# Ampel java



## I need heelp (9. Nov 2017)

Das ist die aufgabe :
 Schreiben Sie eine Klasse Ampel, die eine Ampel an einer Engstellen repräsentiert. Eine Ampel lässt immer nur Autos in die eine oder andere Richtung durchfahren, d. h. sie zeigt auf der einen Seite Rot und auf der anderen Grün an.
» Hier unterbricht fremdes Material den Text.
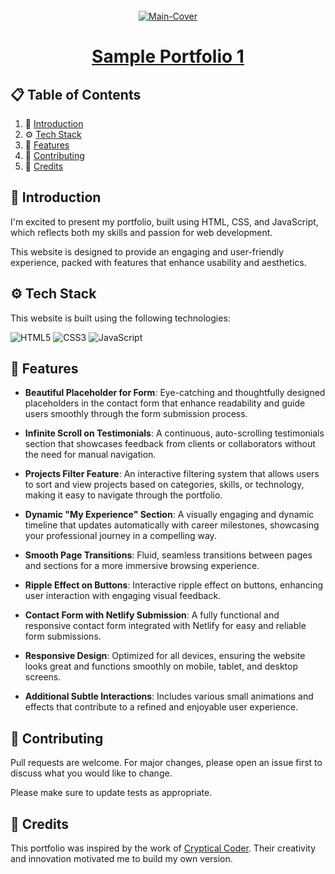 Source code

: <div align="center">
  <br />
   <a href="https://portfolio-1-getarpit.netlify.app/" target="_blank"><img src="https://github.com/user-attachments/assets/22063193-a73d-440f-9557-c096bbc7f868" alt="Main-Cover" border="0"></a>
  <br />

# [Sample Portfolio 1](https://portfolio-1-getarpit.netlify.app/)

</div>

## 📋 <a name="table">Table of Contents</a>

1. 🤖 [Introduction](#introduction)
2. ⚙️ [Tech Stack](#techstack)
3. 🔋 [Features](#features)
4. 🚀 [Contributing](#contribute)
5. 🫡 [Credits](#credits)

## <a name="introduction">🤖 Introduction</a>

I'm excited to present my portfolio, built using HTML, CSS, and JavaScript, which reflects both my skills and passion for web development.

This website is designed to provide an engaging and user-friendly experience, packed with features that enhance usability and aesthetics.

## <a name="techstack">⚙️ Tech Stack</a>

This website is built using the following technologies:

![HTML5](https://img.shields.io/badge/html5-%23E34F26.svg?style=for-the-badge&logo=html5&logoColor=white)
![CSS3](https://img.shields.io/badge/css3-%231572B6.svg?style=for-the-badge&logo=css3&logoColor=white)
![JavaScript](https://img.shields.io/badge/javascript-%23323330.svg?style=for-the-badge&logo=javascript&logoColor=%23F7DF1E)

## <a name="features">🔋 Features</a>

- **Beautiful Placeholder for Form**: Eye-catching and thoughtfully designed placeholders in the contact form that enhance readability and guide users smoothly through the form submission process.

- **Infinite Scroll on Testimonials**: A continuous, auto-scrolling testimonials section that showcases feedback from clients or collaborators without the need for manual navigation.

- **Projects Filter Feature**: An interactive filtering system that allows users to sort and view projects based on categories, skills, or technology, making it easy to navigate through the portfolio.

- **Dynamic "My Experience" Section**: A visually engaging and dynamic timeline that updates automatically with career milestones, showcasing your professional journey in a compelling way.

- **Smooth Page Transitions**: Fluid, seamless transitions between pages and sections for a more immersive browsing experience.

- **Ripple Effect on Buttons**: Interactive ripple effect on buttons, enhancing user interaction with engaging visual feedback.

- **Contact Form with Netlify Submission**: A fully functional and responsive contact form integrated with Netlify for easy and reliable form submissions.

- **Responsive Design**: Optimized for all devices, ensuring the website looks great and functions smoothly on mobile, tablet, and desktop screens.

- **Additional Subtle Interactions**: Includes various small animations and effects that contribute to a refined and enjoyable user experience.

## <a name="contribute"> 🚀 Contributing</a>

Pull requests are welcome. For major changes, please open an issue first
to discuss what you would like to change.

Please make sure to update tests as appropriate.

## <a name="credits"> 🫡 Credits</a>

This portfolio was inspired by the work of [Cryptical Coder](https://www.youtube.com/@CrypticalCoder). Their creativity and innovation motivated me to build my own version.
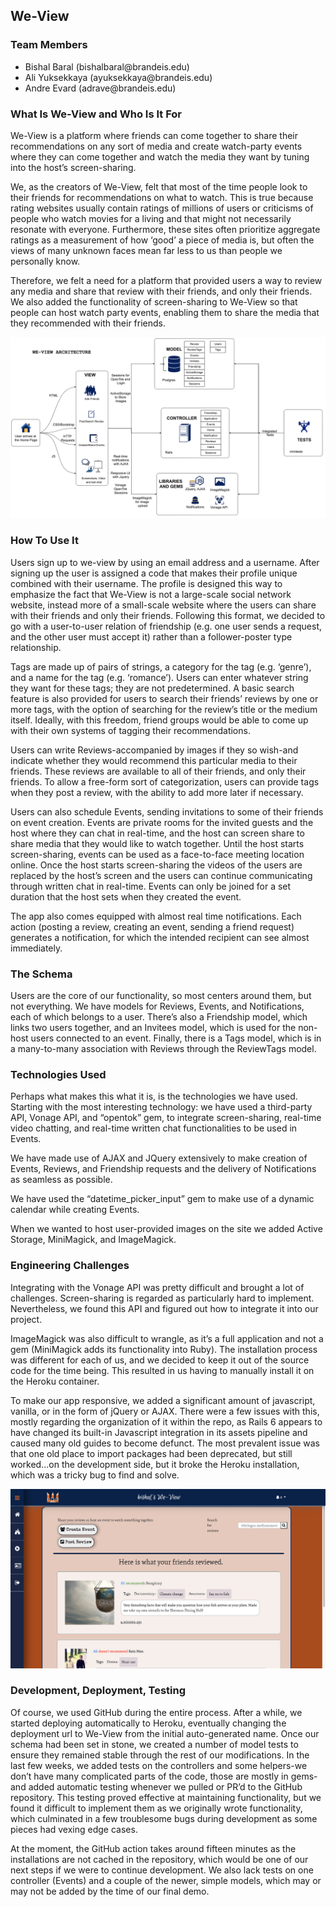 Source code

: ## We-View

<h3>Team Members </h3>
<ul>
   <li>Bishal Baral   (bishalbaral@brandeis.edu)</li>
   <li>Ali Yuksekkaya (ayuksekkaya@brandeis.edu)</li>
   <li>Andre Evard    (adrave@brandeis.edu)</li>
</ul>

<h3> What Is We-View and Who Is It For</h3>
<p>We-View is a platform where friends can come together to share their recommendations on any sort of media and create watch-party events where they can come together and watch the media they want by tuning into the host’s screen-sharing.</p>
<p>We, as the creators of We-View, felt that most of the time people look to their friends for recommendations on what to watch. This is true because rating websites usually contain ratings of millions of users or criticisms of people who watch movies for a living and that might not necessarily resonate with everyone. Furthermore, these sites often prioritize aggregate ratings as a measurement of how ‘good’ a piece of media is, but often the views of many unknown faces mean far less to us than people we personally know.</p> 
<p>Therefore, we felt a need for a platform that provided users a way to review any media and share that review with their friends, and only their friends. We also added the functionality of screen-sharing to We-View so that people can host watch party events, enabling them to share the media that they recommended with their friends.</p>

![Architecture](weview-architecture.png)


    
<h3> How To Use It</h3>

<p>   Users sign up to we-view by using an email address and a username. After signing up the user is assigned a code that makes their profile unique combined with their username. The profile is designed this way to emphasize the fact that We-View is not a large-scale social network website, instead more of a small-scale website where the users can share with their friends and only their friends. Following this format, we decided to go with a user-to-user relation of friendship (e.g. one user sends a request, and the other user must accept it) rather than a follower-poster type relationship.</p> 
<p>   Tags are made up of pairs of strings, a category for the tag (e.g. ‘genre’), and a name for the tag (e.g. ‘romance’). Users can enter whatever string they want for these tags; they are not predetermined. A basic search feature is also provided for users to search their friends’ reviews by one or more tags, with the option of searching for the review’s title or the medium itself. Ideally, with this freedom, friend groups would be able to come up with their own systems of tagging their recommendations.</p>
<p>   Users can write Reviews-accompanied by images if they so wish-and indicate whether they would recommend this particular media to their friends. These reviews are available to all of their friends, and only their friends. To allow a free-form sort of categorization, users can provide tags when they post a review, with the ability to add more later if necessary.</p> 
<p>   Users can also schedule Events, sending invitations to some of their friends on event creation. Events are private rooms for the invited guests and the host where they can chat in real-time, and the host can screen share to share media that they would like to watch together. Until the host starts screen-sharing, events can be used as a face-to-face meeting location online. Once the host starts screen-sharing the videos of the users are replaced by the host’s screen and the users can continue communicating through written chat in real-time. Events can only be joined for a set duration that the host sets when they created the event.<p>
<p>   The app also comes equipped with almost real time notifications. Each action (posting a review, creating an event, sending a friend request) generates a notification, for which the intended recipient can see almost immediately.</p> 

<h3> The Schema </h3>

<p> Users are the core of our functionality, so most centers around them, but not everything. We have models for Reviews, Events, and Notifications, each of which belongs to a user. There’s also a Friendship model, which links two users together, and an Invitees model, which is used for the non-host users connected to an event. Finally, there is a Tags model, which is in a many-to-many association with Reviews through the ReviewTags model.</p>

<h3>Technologies Used</h3>

<p>Perhaps what makes this what it is, is the technologies we have used. Starting with the most interesting technology: we have used a third-party API, Vonage API, and “opentok” gem, to integrate screen-sharing, real-time video chatting, and real-time written chat functionalities to be used in Events.</p>
<p>We have made use of AJAX and JQuery extensively to make creation of Events, Reviews, and Friendship requests and the delivery of Notifications as seamless as possible.
<p>We have used the “datetime_picker_input” gem to make use of a dynamic calendar while creating Events.</p>
<p>When we wanted to host user-provided images on the site we added Active Storage, MiniMagick, and ImageMagick.</p>

<h3>Engineering Challenges</h3>

<p>Integrating with the Vonage API was pretty difficult and brought a lot of challenges. Screen-sharing is regarded as particularly hard to implement. Nevertheless, we found this API and figured out how to integrate it into our project.</p>
<p>ImageMagick was also difficult to wrangle, as it’s a full application and not a gem (MiniMagick adds its functionality into Ruby). The installation process was different for each of us, and we decided to keep it out of the source code for the time being. This resulted in us having to manually install it on the Heroku container.</p>
<p>To make our app responsive, we added a significant amount of javascript, vanilla, or in the form of jQuery or AJAX. There were a few issues with this, mostly regarding the organization of it within the repo, as Rails 6 appears to have changed its built-in Javascript integration in its assets pipeline and caused many old guides to become defunct. The most prevalent issue was that one old place to import packages had been deprecated, but still worked...on the development side, but it broke the Heroku installation, which was a tricky bug to find and solve.</p>

<img src="home-page.png" alt="Home Page"/>


<h3>Development, Deployment, Testing</h3>

<p>Of course, we used GitHub during the entire process. After a while, we started deploying automatically to Heroku, eventually changing the deployment url to We-View from the initial auto-generated name. Once our schema had been set in stone, we created a number of model tests to ensure they remained stable through the rest of our modifications. In the last few weeks, we added tests on the controllers and some helpers-we don’t have many complicated parts of the code, those are mostly in gems-and added automatic testing whenever we pulled or PR’d to the GitHub repository. This testing proved effective at maintaining functionality, but we found it difficult to implement them as we originally wrote functionality, which culminated in a few troublesome bugs during development as some pieces had vexing edge cases.</p>
<p>At the moment, the GitHub action takes around fifteen minutes as the installations are not cached in the repository, which would be one of our next steps if we were to continue development. We also lack tests on one controller (Events) and a couple of the newer, simple models, which may or may not be added by the time of our final demo.</p>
Ampeln können an belie- bigen Stellen auf der Straÿe positioniert werden und haben als wichtigste Eigenschaft die Zeit in Sekunden, nach der die Ampel die Anzeige wechselt, d. h. die Fahrzeuge aus der anderen Richtung fahren lässt. 
Mein ansatz sieht man unten und ich wollte fragen, wie ich da jetzt die zeitangabe von sekunden für die ampelschaltung angebe?

public class Ampel {

// Anfang Attribute

public int zustand;

// Ende Attribute

public Ampel() {

}

int xPosition;

int yPosition;

String farbe;

boolean istSichtbar;

// Ende Attribute

public void Ampellicht(String ampelfarbe) {

farbe = ampelfarbe;

xPosition = 30;

if (ampelfarbe.equals("rot")) {

yPosition = 10;

} else {

ampelfarbe.equals("gruen");

yPosition = 80;

}

}

public int getZustand() {

return zustand;

}

public void setZustand(int zustand) {

this.zustand = zustand;

}

public void umschalten() {

}

}


----------



## SchwarzWeiß (9. Nov 2017)

VfL_Freak hat nach der Main-Methode gefragt und ich habe auch drei Anmerkungen gemacht.
Wenn du unsere Anmerkungen ignorierst kann dir nicht geholfen werden...


----------



## VfL_Freak (9. Nov 2017)

Moin,

zuerst: poste Deinen Code bitte mit Code-Tags (siehe meine Signatur), so bekommt man ja Augenkrebs 
Mal Dich mal zum Thema _*Timer*_ schlau (http://www.straub.as/java/threads/timer-timertask.html)!

VG Klaus


----------



## krgewb (9. Nov 2017)

Hier erstmal dein Code. Jetzt können wir Forumsmitglieder ihn in Ruhe durchlesen.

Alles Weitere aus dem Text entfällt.